Venue – The scotoma or blind spots in a security perimeter that come with separate and unintegrated silos of data, and are sought after by hackers.
Vector – The channels by which data flows and is ingested into data lakes and elsewhere, as well as its effectiveness and cost.

Data volume, variety and velocity – the original V’s of Big Data – have changed the game, and with it, a seismic expansion of the threat plane. The volume of security data UEBA solutions must contend with is mind blowing. A user might have four or five devices, most of which are mobile and typically exist outside the organization’s physical environment. This represents a flood of access and activity security data that UEBA solutions have to monitor. In the near future, a user might have ten or more devices. IoT and other emerging technologies will increase data variety exponentially. Whatever that volume and variety is, advanced UEBA solutions must account for all of it. Now, do you see why we expanded from the three V’s to the eight V’s of Big Data?

Implement Fast Data

The reality of perpetually expanding data makes it clear that manual management of security data in a timely manner is impossible. Fast data is necessary, which represents active security data, immediate status, with no limit on scalability and availability for ongoing purposes.

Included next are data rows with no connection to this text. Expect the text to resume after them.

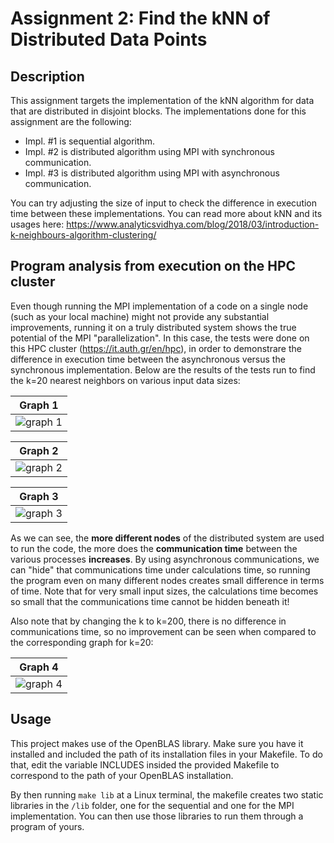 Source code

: # Assignment 2: Find the kNN of Distributed Data Points

## Description

This assignment targets the implementation of the kNN algorithm for data that are distributed in disjoint
blocks. The implementations done for this assignment are the following:
- Impl. #1 is sequential algorithm.
- Impl. #2 is distributed algorithm using MPI with synchronous communication.
- Impl. #3 is distributed algorithm using MPI with asynchronous communication.

You can try adjusting the size of input to check the difference in execution time between these implementations. 
You can read more about kNN and its usages here: 
https://www.analyticsvidhya.com/blog/2018/03/introduction-k-neighbours-algorithm-clustering/

## Program analysis from execution on the HPC cluster 

Even though running the MPI implementation of a code on a single node (such as your local machine) might not provide any 
substantial improvements, running it on a truly distributed system shows the true potential of the MPI "parallelization".
In this case, the tests were done on this HPC cluster (https://it.auth.gr/en/hpc), in order to demonstrare the difference in execution time between the asynchronous versus the synchronous implementation. Below are the results of the tests run to find the k=20 nearest neighbors on various input data sizes:

|Graph 1      |
| :---------: |
| ![graph 1]()| 

|Graph 2   |
| :---------: |
|![graph 2]()| 

| Graph 3 |
|:---------: |
|![graph 3]()|

As we can see, the **more different nodes** of the distributed system are used to run the code, the more does the **communication time** between the various processes **increases**. By using asynchronous communications, we can "hide" that communications time under calculations time, so running the program even on many different nodes creates small difference in terms of time.
Note that for very small input sizes, the calculations time becomes so small that the communications time cannot be hidden beneath it!

Also note that by changing the k to k=200, there is no difference in communications time, so no improvement can be seen when compared to the corresponding graph for k=20:

|Graph 4   |
| :---------: |
|![graph 4]()|


## Usage

This project makes use of the OpenBLAS library. Make sure you have it installed and included the path
of its installation files in your Makefile. To do that, edit the variable INCLUDES insided the provided Makefile to
correspond to the path of your OpenBLAS installation.

By then running `make lib` at a Linux terminal, the makefile creates two static libraries in the `/lib` folder, one for
the sequential and one for the MPI implementation. 
You can then use those libraries to run them through a program of yours.
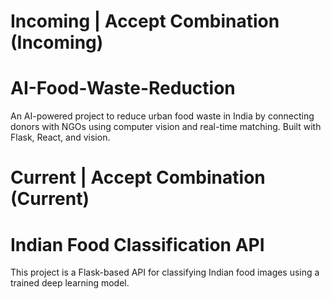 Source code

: # Incoming | Accept Combination (Incoming)
# AI-Food-Waste-Reduction
An AI-powered project to reduce urban food waste in India by connecting donors with NGOs using computer vision and real-time matching. Built with Flask, React, and vision.

# Current | Accept Combination (Current)
# Indian Food Classification API
This project is a Flask-based API for classifying Indian food images using a trained deep learning model.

Fast data is the rapid application of mining and analyzing structured and unstructured big data into smaller data sets, in near-real or real-time, to deliver timely actionable intelligence. With this in mind, the criticality of Venue and Vector (as mentioned in the eight V’s of Big Data) comes into sharper focus. For Venue, when all the critical data resides and is maintained in an agnostic data lake, that’s clearly beneficial. Yet when it is isolated and cordoned off into silos, that’s where security problems can be hidden.

Too often, big data is set aside in separate silos, controlled by different groups within an organization. Relating to data flow, or lack of it, Vector underscores the movement and direction of big data into a centralized data lake. However, if the data is not in alignment with an all-inclusive ingestion process, from all silos, it cannot provide the critical contextual value its potential represents. The siloed nature of data is a problem that will leave unknown unknowns unaddressed across a serious and expanding access and activity threat plane, if not resolved by a mature UEBA solution.

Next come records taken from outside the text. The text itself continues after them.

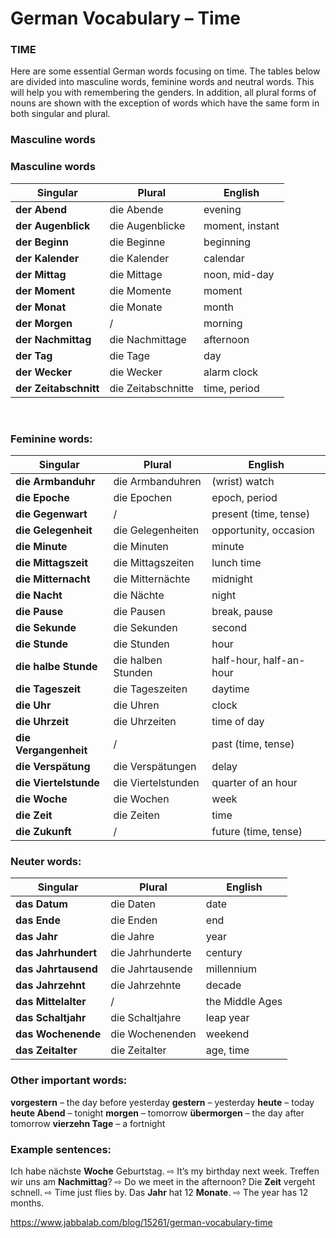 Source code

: # German Vocabulary – Time



### TIME

Here are some essential German words focusing on time. The tables below are divided into masculine words, feminine words and neutral words. This will help you with remembering the genders. In addition, all plural forms of nouns are shown with the exception of words which have the same form in both singular and plural.

### Masculine words
### Masculine words

| Singular              | Plural             | English         |
| --------------------- | ------------------ | --------------- |
| **der Abend**         | die Abende         | evening         |
| **der Augenblick**    | die Augenblicke    | moment, instant |
| **der Beginn**        | die Beginne        | beginning       |
| **der Kalender**      | die Kalender       | calendar        |
| **der Mittag**        | die Mittage        | noon, mid-day   |
| **der Moment**        | die Momente        | moment          |
| **der Monat**         | die Monate         | month           |
| **der Morgen**        | /                  | morning         |
| **der Nachmittag**    | die Nachmittage    | afternoon       |
| **der Tag**           | die Tage           | day             |
| **der Wecker**        | die Wecker         | alarm clock     |
| **der Zeitabschnitt** | die Zeitabschnitte | time, period    |





 

### Feminine words:


| Singular              | Plural             | English                 |
| --------------------- | ------------------ | ----------------------- |
| **die Armbanduhr**    | die Armbanduhren   | (wrist) watch           |
| **die Epoche**        | die Epochen        | epoch, period           |
| **die Gegenwart**     | /                  | present (time, tense)   |
| **die Gelegenheit**   | die Gelegenheiten  | opportunity, occasion   |
| **die Minute**        | die Minuten        | minute                  |
| **die Mittagszeit**   | die Mittagszeiten  | lunch time              |
| **die Mitternacht**   | die Mitternächte   | midnight                |
| **die Nacht**         | die Nächte         | night                   |
| **die Pause**         | die Pausen         | break, pause            |
| **die Sekunde**       | die Sekunden       | second                  |
| **die Stunde**        | die Stunden        | hour                    |
| **die halbe Stunde**  | die halben Stunden | half-hour, half-an-hour |
| **die Tageszeit**     | die Tageszeiten    | daytime                 |
| **die Uhr**           | die Uhren          | clock                   |
| **die Uhrzeit**       | die Uhrzeiten      | time of day             |
| **die Vergangenheit** | /                  | past (time, tense)      |
| **die Verspätung**    | die Verspätungen   | delay                   |
| **die Viertelstunde** | die Viertelstunden | quarter of an hour      |
| **die Woche**         | die Wochen         | week                    |
| **die Zeit**          | die Zeiten         | time                    |
| **die Zukunft**       | /                  | future (time, tense)    |

 

### Neuter words:
| Singular            | Plural           | English         |
| ------------------- | ---------------- | --------------- |
| **das Datum**       | die Daten        | date            |
| **das Ende**        | die Enden        | end             |
| **das Jahr**        | die Jahre        | year            |
| **das Jahrhundert** | die Jahrhunderte | century         |
| **das Jahrtausend** | die Jahrtausende | millennium      |
| **das Jahrzehnt**   | die Jahrzehnte   | decade          |
| **das Mittelalter** | /                | the Middle Ages |
| **das Schaltjahr**  | die Schaltjahre  | leap year       |
| **das Wochenende**  | die Wochenenden  | weekend         |
| **das Zeitalter**   | die Zeitalter    | age, time       |

### Other important words:

**vorgestern** – the day before yesterday
**gestern** – yesterday
**heute** – today
**heute Abend** – tonight
**morgen** – tomorrow
**übermorgen** – the day after tomorrow
**vierzehn Tage** – a fortnight

### Example sentences:

Ich habe nächste **Woche** Geburtstag. ⇨ It’s my birthday next week.
Treffen wir uns am **Nachmittag**? ⇨ Do we meet in the afternoon?
Die **Zeit** vergeht schnell. ⇨ Time just flies by.
Das **Jahr** hat 12 **Monate**. ⇨ The year has 12 months.

 

https://www.jabbalab.com/blog/15261/german-vocabulary-time


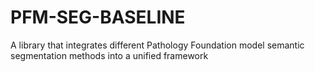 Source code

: # PFM-SEG-BASELINE
A library that integrates different Pathology Foundation model semantic segmentation methods into a unified framework
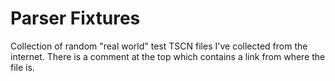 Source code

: # Parser Fixtures

Collection of random "real world" test TSCN files I've collected from the internet. There is a comment at the top
which contains a link from where the file is. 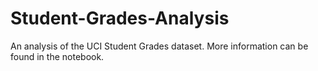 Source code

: # Student-Grades-Analysis

An analysis of the UCI Student Grades dataset. More information can be found in the notebook.

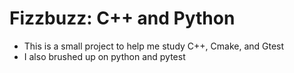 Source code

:# Fizzbuzz: C++ and Python

- This is a small project to help me study C++, Cmake, and Gtest
- I also brushed up on python and pytest
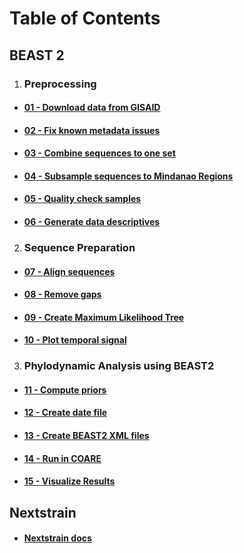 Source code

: # Table of Contents

## BEAST 2

1. ### Preprocessing

- #### [01 - Download data from GISAID]()
- #### [02 - Fix known metadata issues]()
- #### [03 - Combine sequences to one set]()
- #### [04 - Subsample sequences to Mindanao Regions]()
- #### [05 - Quality check samples]()
- #### [06 - Generate data descriptives]()

2. ### Sequence Preparation

- #### [07 - Align sequences]()
- #### [08 - Remove gaps]()
- #### [09 - Create Maximum Likelihood Tree]()
- #### [10 - Plot temporal signal]()

3. ### Phylodynamic Analysis using BEAST2

- #### [11 - Compute priors]()
- #### [12 - Create date file]()
- #### [13 - Create BEAST2 XML files]()
- #### [14 - Run in COARE]()
- #### [15 - Visualize Results]()

## Nextstrain

- #### [Nextstrain docs](content/nextstrain-docs.md)
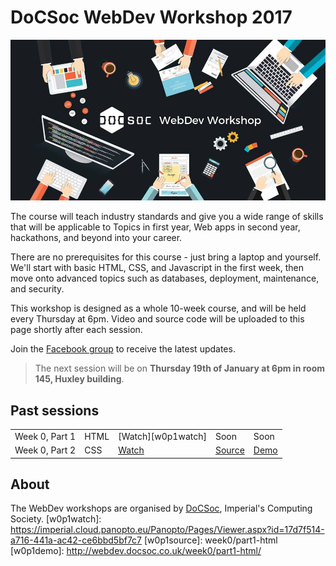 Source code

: # DoCSoc WebDev Workshop 2017

![alt text](banner.jpg)

The course will teach industry standards and give you a wide range of skills that will be applicable to Topics in first year, Web apps in second year, hackathons, and beyond into your career.

There are no prerequisites for this course - just bring a laptop and yourself. We'll start with basic HTML, CSS, and Javascript in the first week, then move onto advanced topics such as databases, deployment, maintenance, and security.

This workshop is designed as a whole 10-week course, and will be held every Thursday at 6pm. Video and source code will be uploaded to this page shortly after each session.

Join the [Facebook group](https://www.facebook.com/groups/1770637513199253/) to receive the latest updates.

> The next session will be on **Thursday 19th of January at 6pm in room 145, Huxley building**.

## Past sessions

||||||
|--------|------------|---------------------|-----------------------|-------------------|
| Week 0, Part 1 | HTML | [Watch][w0p1watch] | Soon | Soon |
| Week 0, Part 2 | CSS | [Watch][w0p2watch] | [Source][w0p2source] | [Demo][w0p2demo] |

## About
The WebDev workshops are organised by [DoCSoc](http://docsoc.co.uk), Imperial's Computing Society.
[w0p1watch]: https://imperial.cloud.panopto.eu/Panopto/Pages/Viewer.aspx?id=17d7f514-a716-441a-ac42-ce6bbd5bf7c7
[w0p1source]: week0/part1-html
[w0p1demo]: http://webdev.docsoc.co.uk/week0/part1-html/

[w0p2watch]: https://imperial.cloud.panopto.eu/Panopto/Pages/Viewer.aspx?id=17d7f514-a716-441a-ac42-ce6bbd5bf7c7
[w0p2source]: week0/part2-css
[w0p2demo]: http://webdev.docsoc.co.uk/week0/part2-css/ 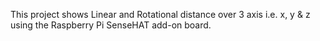 This project shows Linear and Rotational distance over 3 axis i.e. x, y & z using the Raspberry Pi SenseHAT add-on board.
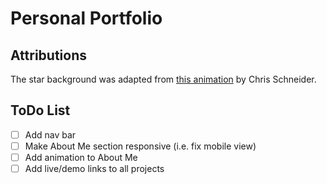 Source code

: # Personal Portfolio

## Attributions
The star background was adapted from [this animation](https://codepen.io/chriskschneider/pen/GgPeOe) by Chris Schneider.

## ToDo List
- [ ] Add nav bar
- [ ] Make About Me section responsive (i.e. fix mobile view)
- [ ] Add animation to About Me
- [ ] Add live/demo links to all projects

Ingest Critical UEBA Data Sources

Furthermore, UEBA draws from a broad range of data sources to provide holistic monitoring and behavior analytics for a risk-based approach. The broad variety of data from various security solutions include the data sources below.

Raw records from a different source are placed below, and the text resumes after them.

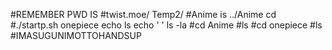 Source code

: #REMEMBER PWD IS 
#twist.moe/ Temp2/
#Anime is ../Anime
cd
#./startp.sh onepiece
echo ls
echo ' '
ls -la
#cd Anime
#ls
#cd onepiece
#ls
#IMASUGUNIMOTTOHANDSUP
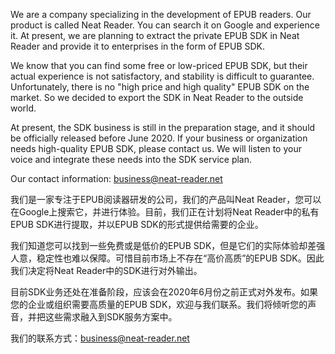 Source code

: We are a company specializing in the development of EPUB readers. Our product is called Neat Reader. You can search it on Google and experience it. At present, we are planning to extract the private EPUB SDK in Neat Reader and provide it to enterprises in the form of EPUB SDK.

We know that you can find some free or low-priced EPUB SDK, but their actual experience is not satisfactory, and stability is difficult to guarantee. Unfortunately, there is no "high price and high quality" EPUB SDK on the market. So we decided to export the SDK in Neat Reader to the outside world.

At present, the SDK business is still in the preparation stage, and it should be officially released before June 2020. If your business or organization needs high-quality EPUB SDK, please contact us. We will listen to your voice and integrate these needs into the SDK service plan.

Our contact information: business@neat-reader.net


我们是一家专注于EPUB阅读器研发的公司，我们的产品叫Neat Reader，您可以在Google上搜索它，并进行体验。目前，我们正在计划将Neat Reader中的私有EPUB SDK进行提取，并以EPUB SDK的形式提供给需要的企业。

我们知道您可以找到一些免费或是低价的EPUB SDK，但是它们的实际体验却差强人意，稳定性也难以保障。可惜目前市场上不存在“高价高质”的EPUB SDK。因此我们决定将Neat Reader中的SDK进行对外输出。

目前SDK业务还处在准备阶段，应该会在2020年6月份之前正式对外发布。如果您的企业或组织需要高质量的EPUB SDK，欢迎与我们联系。我们将倾听您的声音，并把这些需求融入到SDK服务方案中。

我们的联系方式：business@neat-reader.net



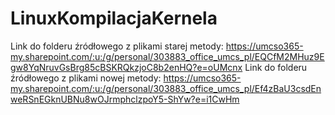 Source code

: # LinuxKompilacjaKernela
Link do folderu źródłowego z plikami starej metody: https://umcso365-my.sharepoint.com/:u:/g/personal/303883_office_umcs_pl/EQCfM2MHuz9Egw8YqNruvGsBrg85cBSKRQkzjoC8b2enHQ?e=oUMcnx
Link do folderu źródłowego z plikami nowej metody: https://umcso365-my.sharepoint.com/:u:/g/personal/303883_office_umcs_pl/Ef4zBaU3csdEnweRSnEGknUBNu8wOJrmphclzpoY5-ShYw?e=i1CwHm
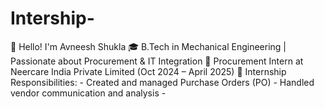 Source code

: # Intership-
👋 Hello! I'm Avneesh Shukla   🎓 B.Tech in Mechanical Engineering | Passionate about Procurement &amp; IT Integration   💼 Procurement Intern at Neercare India Private Limited (Oct 2024 – April 2025)  🔹 Internship Responsibilities: - Created and managed Purchase Orders (PO) - Handled vendor communication and analysis - 

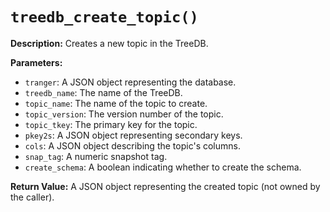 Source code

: # `treedb_create_topic()`

**Description:**
Creates a new topic in the TreeDB.

**Parameters:**
- `tranger`: A JSON object representing the database.
- `treedb_name`: The name of the TreeDB.
- `topic_name`: The name of the topic to create.
- `topic_version`: The version number of the topic.
- `topic_tkey`: The primary key for the topic.
- `pkey2s`: A JSON object representing secondary keys.
- `cols`: A JSON object describing the topic's columns.
- `snap_tag`: A numeric snapshot tag.
- `create_schema`: A boolean indicating whether to create the schema.

**Return Value:**
A JSON object representing the created topic (not owned by the caller).
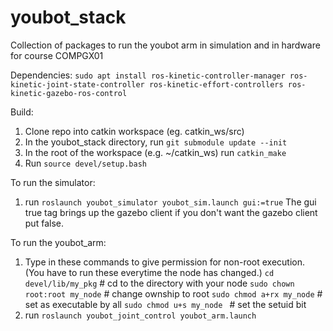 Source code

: # youbot_stack
Collection of packages to run the youbot arm in simulation and in hardware for course COMPGX01


Dependencies:
`sudo apt install ros-kinetic-controller-manager ros-kinetic-joint-state-controller ros-kinetic-effort-controllers ros-kinetic-gazebo-ros-control`

Build:
1. Clone repo into catkin workspace (eg. catkin_ws/src)
2. In the youbot_stack directory, run `git submodule update --init`
3. In the root of the workspace (e.g. ~/catkin_ws) run `catkin_make`
4. Run `source devel/setup.bash`

To run the simulator:
1. run `roslaunch youbot_simulator youbot_sim.launch gui:=true`
The gui true tag brings up the gazebo client if you don't want the gazebo client put false.

To run the youbot_arm:
1. Type in these commands to give permission for non-root execution. (You have to run these everytime the node has changed.)
`cd devel/lib/my_pkg`     # cd to the directory with your node
`sudo chown root:root my_node` # change ownship to root
`sudo chmod a+rx my_node`      # set as executable by all
`sudo chmod u+s my_node `      # set the setuid bit
2. run `roslaunch youbot_joint_control youbot_arm.launch`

Security Information and Event Management (SIEM). A SIEM solution’s primary function is to aggregate the data relevant to monitoring and managing privileges of users and services, including directory services, system-configuration changes and log audits. SIEMs gather, analyze and present information from network and security devices, IAM applications, vulnerability management and policy compliance tools, operating systems, database and application logs, as well as external threat data.

Identity and Access Management (IAM) and Privileged Access Management (PAM). IAM manages an individual’s proper and timely access to approved resources within an organization. Managed entities in IAM include users, hardware, network resources and applications. PAM specifically deals with the challenge of privileged access management within an organization. Privileged users hold the keys to the kingdom, and any compromise of their credentials can be catastrophic for an organization.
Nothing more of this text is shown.